EXERCISE GOAL:
Throughout the listing below, copy each line containing "quiet".

DATA FOR ANALYSIS:

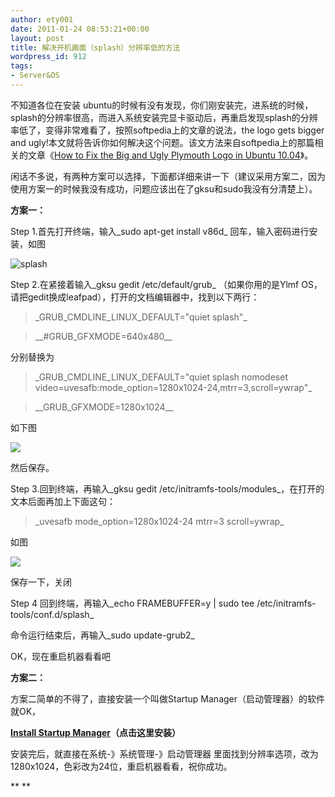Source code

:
 ```yaml
---
author: ety001
date: 2011-01-24 08:53:21+00:00
layout: post
title: 解决开机画面（splash）分辨率低的方法
wordpress_id: 912
tags:
- Server&OS
---
```


不知道各位在安装 ubuntu的时候有没有发现，你们刚安装完，进系统的时候，splash的分辨率很高，而进入系统安装完显卡驱动后，再重启发现splash的分辨率低了，变得非常难看了，按照softpedia上的文章的说法，the logo gets bigger and ugly!本文就将告诉你如何解决这个问题。该文方法来自softpedia上的那篇相关的文章《[How to Fix the Big and Ugly Plymouth Logo in Ubuntu 10.04](http://news.softpedia.com/news/How-to-Fix-the-Big-and-Ugly-Plymouth-Logo-in-Ubuntu-10-04-140810.shtml)》。

闲话不多说，有两种方案可以选择，下面都详细来讲一下（建议采用方案二，因为使用方案一的时候我没有成功，问题应该出在了gksu和sudo我没有分清楚上）。

**方案一：**

Step 1.首先打开终端，输入_sudo apt-get install v86d_ 回车，输入密码进行安装，如图

![splash](http://farm6.static.flickr.com/5219/5383323783_3a332a203a.jpg)

<!-- more -->

Step 2.在紧接着输入_gksu gedit /etc/default/grub_ （如果你用的是Ylmf OS，请把gedit换成leafpad），打开的文档编辑器中，找到以下两行：


<blockquote>_GRUB_CMDLINE_LINUX_DEFAULT="quiet splash"_</blockquote>




<blockquote>__#GRUB_GFXMODE=640x480__</blockquote>


分别替换为


<blockquote>_GRUB_CMDLINE_LINUX_DEFAULT="quiet splash nomodeset video=uvesafb:mode_option=1280x1024-24,mtrr=3,scroll=ywrap"_</blockquote>




<blockquote>__GRUB_GFXMODE=1280x1024__</blockquote>


如下图

![](http://farm6.static.flickr.com/5213/5383955244_1481daa2c8.jpg)

然后保存。

Step 3.回到终端，再输入_gksu gedit /etc/initramfs-tools/modules_，在打开的文本后面再加上下面这句：


<blockquote>_uvesafb mode_option=1280x1024-24 mtrr=3 scroll=ywrap_</blockquote>


如图

![](http://farm6.static.flickr.com/5218/5383454173_205e8123f5.jpg)

保存一下，关闭

Step 4 回到终端，再输入_echo FRAMEBUFFER=y | sudo tee /etc/initramfs-tools/conf.d/splash_

命令运行结束后，再输入_sudo update-grub2_

OK，现在重启机器看看吧

**方案二：**

方案二简单的不得了，直接安装一个叫做Startup Manager（启动管理器）的软件就OK，

**[Install Startup Manager](apt:/startupmanager)（点击这里安装）**

安装完后，就直接在系统-》系统管理-》启动管理器 里面找到分辨率选项，改为1280x1024，色彩改为24位，重启机器看看，祝你成功。

**
**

WRITTEN SOLUTION:
<blockquote>_GRUB_CMDLINE_LINUX_DEFAULT="quiet splash"_</blockquote>
<blockquote>_GRUB_CMDLINE_LINUX_DEFAULT="quiet splash nomodeset video=uvesafb:mode_option=1280x1024-24,mtrr=3,scroll=ywrap"_</blockquote>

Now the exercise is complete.